En 2025, la Chine a engagé 9,96 milliards de dollars de commerce avec l'Iran, excluant les exportations de pétrole non déclarées. Malgré les sanctions américaines, la Chine a montré une résistance, avec des responsables instruisant les entreprises nationales d'ignorer ces sanctions.
Les Émirats arabes unis, historiquement un partenaire commercial majeur, ont suspendu le commerce avec l'Iran suite à des menaces de sécurité, tandis que la Turquie continue d'importer du gaz iranien malgré sa recherche de diversification.
L'Irak reste fortement dépendant de l'énergie iranienne, avec un commerce dépassant 10 milliards de dollars en 2025, mais pourrait faire face à des défis en raison de nouvelles sanctions américaines.

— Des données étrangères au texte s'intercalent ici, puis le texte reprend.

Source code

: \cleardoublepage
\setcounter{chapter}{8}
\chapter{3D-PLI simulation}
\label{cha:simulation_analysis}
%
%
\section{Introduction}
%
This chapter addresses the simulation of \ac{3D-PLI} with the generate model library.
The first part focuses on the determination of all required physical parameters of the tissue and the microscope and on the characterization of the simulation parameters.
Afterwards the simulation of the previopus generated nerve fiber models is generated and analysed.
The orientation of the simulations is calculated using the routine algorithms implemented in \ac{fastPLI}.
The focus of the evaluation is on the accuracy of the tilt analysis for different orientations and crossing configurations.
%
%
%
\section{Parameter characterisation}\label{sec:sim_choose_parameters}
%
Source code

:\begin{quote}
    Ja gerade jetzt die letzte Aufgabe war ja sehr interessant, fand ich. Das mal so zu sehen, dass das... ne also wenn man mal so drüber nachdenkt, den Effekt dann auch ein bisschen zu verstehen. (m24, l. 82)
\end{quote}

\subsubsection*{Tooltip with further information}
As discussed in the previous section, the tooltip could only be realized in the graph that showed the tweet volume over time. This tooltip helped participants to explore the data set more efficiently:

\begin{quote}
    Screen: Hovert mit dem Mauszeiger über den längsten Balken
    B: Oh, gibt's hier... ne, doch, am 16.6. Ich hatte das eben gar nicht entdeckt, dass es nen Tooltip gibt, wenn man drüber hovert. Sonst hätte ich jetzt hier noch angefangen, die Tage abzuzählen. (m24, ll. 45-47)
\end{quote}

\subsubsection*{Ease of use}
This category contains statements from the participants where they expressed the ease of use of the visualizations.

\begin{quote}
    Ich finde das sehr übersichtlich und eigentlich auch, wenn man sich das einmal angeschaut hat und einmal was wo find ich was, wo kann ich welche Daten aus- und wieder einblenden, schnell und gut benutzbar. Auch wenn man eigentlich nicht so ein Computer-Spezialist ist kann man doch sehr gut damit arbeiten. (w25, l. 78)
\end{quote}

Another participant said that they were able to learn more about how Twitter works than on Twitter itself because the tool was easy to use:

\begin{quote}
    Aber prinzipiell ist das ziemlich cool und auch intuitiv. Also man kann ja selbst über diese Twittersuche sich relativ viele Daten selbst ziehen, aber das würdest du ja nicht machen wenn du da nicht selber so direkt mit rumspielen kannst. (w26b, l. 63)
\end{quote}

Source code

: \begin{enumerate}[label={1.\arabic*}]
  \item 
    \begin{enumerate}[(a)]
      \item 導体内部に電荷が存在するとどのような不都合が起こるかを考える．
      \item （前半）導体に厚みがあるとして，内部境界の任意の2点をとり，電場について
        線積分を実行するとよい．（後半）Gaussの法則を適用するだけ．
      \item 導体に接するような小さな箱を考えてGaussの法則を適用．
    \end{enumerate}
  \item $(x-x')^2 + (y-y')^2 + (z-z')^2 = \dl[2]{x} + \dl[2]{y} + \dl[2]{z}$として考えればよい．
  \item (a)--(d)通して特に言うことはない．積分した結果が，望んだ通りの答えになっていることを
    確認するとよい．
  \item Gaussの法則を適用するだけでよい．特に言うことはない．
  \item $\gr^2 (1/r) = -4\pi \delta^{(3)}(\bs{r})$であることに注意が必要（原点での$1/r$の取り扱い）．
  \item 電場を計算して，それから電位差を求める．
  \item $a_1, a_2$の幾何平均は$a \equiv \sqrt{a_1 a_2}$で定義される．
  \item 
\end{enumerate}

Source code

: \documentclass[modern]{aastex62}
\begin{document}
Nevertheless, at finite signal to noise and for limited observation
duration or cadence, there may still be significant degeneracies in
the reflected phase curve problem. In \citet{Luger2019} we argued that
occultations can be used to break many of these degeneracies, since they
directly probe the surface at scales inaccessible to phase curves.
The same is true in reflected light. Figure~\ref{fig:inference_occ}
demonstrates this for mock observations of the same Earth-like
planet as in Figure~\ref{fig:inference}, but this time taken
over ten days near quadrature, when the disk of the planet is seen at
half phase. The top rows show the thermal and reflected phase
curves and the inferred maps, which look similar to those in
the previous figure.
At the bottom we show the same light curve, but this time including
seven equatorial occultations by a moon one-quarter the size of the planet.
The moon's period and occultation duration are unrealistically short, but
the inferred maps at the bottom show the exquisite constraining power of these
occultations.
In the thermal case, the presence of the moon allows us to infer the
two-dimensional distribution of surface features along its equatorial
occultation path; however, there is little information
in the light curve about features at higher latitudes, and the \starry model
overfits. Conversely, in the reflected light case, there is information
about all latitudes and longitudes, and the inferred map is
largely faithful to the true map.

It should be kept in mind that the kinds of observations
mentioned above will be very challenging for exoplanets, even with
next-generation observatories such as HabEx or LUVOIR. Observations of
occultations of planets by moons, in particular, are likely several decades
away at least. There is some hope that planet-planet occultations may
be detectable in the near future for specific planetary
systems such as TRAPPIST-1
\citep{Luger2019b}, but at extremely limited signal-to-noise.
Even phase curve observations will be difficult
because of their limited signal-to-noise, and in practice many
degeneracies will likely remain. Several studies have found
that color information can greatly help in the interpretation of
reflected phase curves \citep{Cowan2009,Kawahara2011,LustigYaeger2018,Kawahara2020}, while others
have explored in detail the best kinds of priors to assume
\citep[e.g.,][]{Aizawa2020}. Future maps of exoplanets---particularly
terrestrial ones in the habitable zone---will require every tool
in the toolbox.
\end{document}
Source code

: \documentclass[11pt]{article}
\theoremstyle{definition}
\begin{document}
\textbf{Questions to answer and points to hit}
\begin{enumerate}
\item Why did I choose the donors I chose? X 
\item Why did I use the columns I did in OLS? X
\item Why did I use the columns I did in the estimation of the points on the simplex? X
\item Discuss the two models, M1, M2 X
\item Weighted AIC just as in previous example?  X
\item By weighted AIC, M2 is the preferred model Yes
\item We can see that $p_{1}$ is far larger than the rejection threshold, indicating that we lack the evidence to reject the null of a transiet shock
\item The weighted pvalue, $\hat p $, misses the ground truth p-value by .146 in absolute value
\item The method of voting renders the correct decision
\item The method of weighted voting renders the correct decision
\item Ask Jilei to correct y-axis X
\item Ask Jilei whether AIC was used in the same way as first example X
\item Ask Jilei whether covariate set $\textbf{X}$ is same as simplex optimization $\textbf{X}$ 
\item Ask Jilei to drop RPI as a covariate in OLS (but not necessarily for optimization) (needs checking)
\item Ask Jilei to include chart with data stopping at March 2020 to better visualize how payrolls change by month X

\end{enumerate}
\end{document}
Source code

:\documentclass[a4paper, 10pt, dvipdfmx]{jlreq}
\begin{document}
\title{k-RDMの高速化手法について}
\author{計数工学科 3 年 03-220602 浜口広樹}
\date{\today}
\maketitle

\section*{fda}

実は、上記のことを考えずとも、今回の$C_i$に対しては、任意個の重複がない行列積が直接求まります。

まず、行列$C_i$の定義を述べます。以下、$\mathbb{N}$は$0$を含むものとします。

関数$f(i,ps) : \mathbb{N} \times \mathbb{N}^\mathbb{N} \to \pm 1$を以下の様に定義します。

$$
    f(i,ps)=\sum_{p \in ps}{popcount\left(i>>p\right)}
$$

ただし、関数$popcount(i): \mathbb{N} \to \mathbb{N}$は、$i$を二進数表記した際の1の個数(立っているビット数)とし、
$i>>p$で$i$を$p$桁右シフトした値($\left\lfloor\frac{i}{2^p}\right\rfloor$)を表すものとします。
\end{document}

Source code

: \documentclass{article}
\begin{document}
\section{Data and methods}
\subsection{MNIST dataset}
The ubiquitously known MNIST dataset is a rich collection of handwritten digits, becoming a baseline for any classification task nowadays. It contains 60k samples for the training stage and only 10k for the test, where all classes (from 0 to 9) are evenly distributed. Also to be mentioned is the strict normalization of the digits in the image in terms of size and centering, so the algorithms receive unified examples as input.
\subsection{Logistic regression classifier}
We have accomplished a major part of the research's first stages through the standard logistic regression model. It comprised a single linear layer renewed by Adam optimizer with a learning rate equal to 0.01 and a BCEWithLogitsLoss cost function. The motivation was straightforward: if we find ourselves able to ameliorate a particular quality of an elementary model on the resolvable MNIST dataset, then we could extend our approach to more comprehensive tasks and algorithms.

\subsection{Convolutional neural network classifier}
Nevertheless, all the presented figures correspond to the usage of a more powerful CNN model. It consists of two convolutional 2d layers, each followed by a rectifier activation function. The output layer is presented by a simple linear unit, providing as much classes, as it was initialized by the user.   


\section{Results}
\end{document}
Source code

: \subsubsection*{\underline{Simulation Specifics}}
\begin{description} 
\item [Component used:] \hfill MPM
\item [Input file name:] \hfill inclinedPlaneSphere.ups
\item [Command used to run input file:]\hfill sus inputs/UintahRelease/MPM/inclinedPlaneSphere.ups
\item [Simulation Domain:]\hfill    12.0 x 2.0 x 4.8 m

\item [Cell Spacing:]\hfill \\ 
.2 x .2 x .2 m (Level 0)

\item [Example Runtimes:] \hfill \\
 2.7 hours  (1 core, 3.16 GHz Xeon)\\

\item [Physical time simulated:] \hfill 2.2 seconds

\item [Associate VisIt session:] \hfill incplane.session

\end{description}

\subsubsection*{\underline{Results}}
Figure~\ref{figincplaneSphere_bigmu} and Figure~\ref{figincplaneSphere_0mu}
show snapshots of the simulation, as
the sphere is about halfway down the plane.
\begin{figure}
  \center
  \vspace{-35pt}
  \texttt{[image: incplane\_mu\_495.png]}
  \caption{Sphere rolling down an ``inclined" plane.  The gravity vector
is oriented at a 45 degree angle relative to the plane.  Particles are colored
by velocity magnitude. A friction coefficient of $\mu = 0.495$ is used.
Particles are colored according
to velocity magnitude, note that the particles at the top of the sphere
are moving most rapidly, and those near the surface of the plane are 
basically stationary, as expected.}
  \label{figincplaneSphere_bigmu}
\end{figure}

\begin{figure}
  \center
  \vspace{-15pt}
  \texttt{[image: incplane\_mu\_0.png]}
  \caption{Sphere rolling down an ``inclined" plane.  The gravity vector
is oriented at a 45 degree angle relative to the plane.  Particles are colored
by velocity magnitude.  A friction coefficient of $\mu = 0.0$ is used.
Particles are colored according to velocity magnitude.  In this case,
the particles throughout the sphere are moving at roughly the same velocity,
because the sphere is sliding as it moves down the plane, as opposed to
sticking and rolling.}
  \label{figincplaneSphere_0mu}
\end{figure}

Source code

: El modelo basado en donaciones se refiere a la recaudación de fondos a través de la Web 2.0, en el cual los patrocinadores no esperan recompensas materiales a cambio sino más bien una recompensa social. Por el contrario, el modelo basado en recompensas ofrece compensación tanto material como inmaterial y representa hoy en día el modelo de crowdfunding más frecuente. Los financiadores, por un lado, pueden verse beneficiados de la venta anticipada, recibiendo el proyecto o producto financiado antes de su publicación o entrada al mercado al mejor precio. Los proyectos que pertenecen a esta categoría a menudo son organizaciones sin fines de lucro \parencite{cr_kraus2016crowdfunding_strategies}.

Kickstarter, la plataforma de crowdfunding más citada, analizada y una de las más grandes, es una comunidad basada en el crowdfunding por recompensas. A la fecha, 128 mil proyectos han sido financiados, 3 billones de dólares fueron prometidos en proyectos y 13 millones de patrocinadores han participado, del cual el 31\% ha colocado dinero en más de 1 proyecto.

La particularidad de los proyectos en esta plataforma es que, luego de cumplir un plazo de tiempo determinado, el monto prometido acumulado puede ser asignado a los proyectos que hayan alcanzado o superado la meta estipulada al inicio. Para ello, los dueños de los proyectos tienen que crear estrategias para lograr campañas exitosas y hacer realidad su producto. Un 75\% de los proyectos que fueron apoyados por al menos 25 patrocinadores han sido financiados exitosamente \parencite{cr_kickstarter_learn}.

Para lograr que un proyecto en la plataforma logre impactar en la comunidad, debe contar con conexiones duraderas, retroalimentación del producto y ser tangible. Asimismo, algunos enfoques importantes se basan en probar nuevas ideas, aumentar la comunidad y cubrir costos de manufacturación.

L'Inde, un autre partenaire commercial significatif, a connu une baisse de son commerce avec l'Iran et sera affectée par d'éventuelles sanctions américaines sur ses raffineurs.
L'impact global de ces sanctions pourrait entraîner une réduction significative du commerce et de la stabilité économique de l'Iran, tout en mettant à rude épreuve les relations entre les États-Unis et ses partenaires commerciaux liés économiquement à l'Iran.